入った瞬間、ほんのりと甘い香りがした。
九州最大級の桃の産地、福岡県うきは市の「道の駅うきは」。棚を埋めるのは、とれたての桃だ。農家が直接持ちこむから鮮度は抜群。朝から客が詰めかける。
扱う桃は約60種類。「1週間くらいでどんどん替わるんです。これだけたくさん種類のある産地はなかなかないんじゃないかと」。山平健二・総合企画部長は言う。
5月下旬、シーズン開始を告げるのは「ひめこなつ」。香りのよい「ちよまる」、ジューシーな「あかつき」、歯ざわりのよい「勘助(かんすけ)白桃」などが続く。7月下旬から8月は大玉の「川中島白桃」、マンゴーのように香る「黄金桃」などが堂々と終盤を飾る。

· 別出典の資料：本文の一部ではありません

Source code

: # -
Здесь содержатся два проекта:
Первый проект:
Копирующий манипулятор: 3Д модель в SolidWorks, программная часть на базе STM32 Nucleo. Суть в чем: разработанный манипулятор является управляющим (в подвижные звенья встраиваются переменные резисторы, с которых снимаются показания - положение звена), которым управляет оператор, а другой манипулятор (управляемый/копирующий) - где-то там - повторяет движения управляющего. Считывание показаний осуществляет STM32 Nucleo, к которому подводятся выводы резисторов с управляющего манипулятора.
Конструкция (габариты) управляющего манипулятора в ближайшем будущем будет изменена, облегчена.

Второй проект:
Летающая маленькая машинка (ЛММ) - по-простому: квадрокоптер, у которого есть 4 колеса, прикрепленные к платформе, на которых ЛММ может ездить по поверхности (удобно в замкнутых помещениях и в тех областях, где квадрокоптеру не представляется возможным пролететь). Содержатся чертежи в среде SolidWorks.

耳納連山のふもとにある千崎光洋さん(51)の桃園を訪ねた。父の恒夫さん(81)、母の寿美さんと収穫の真っ最中。ひとつずつ熟れ具合をみながら丁寧にもいでいく。よく色づいた実の前を通り過ぎたので尋ねると、「まだどことなく、ぎこちないでしょうが」と寿美さん。形について教えてくれたが記者には違いが分からなかった。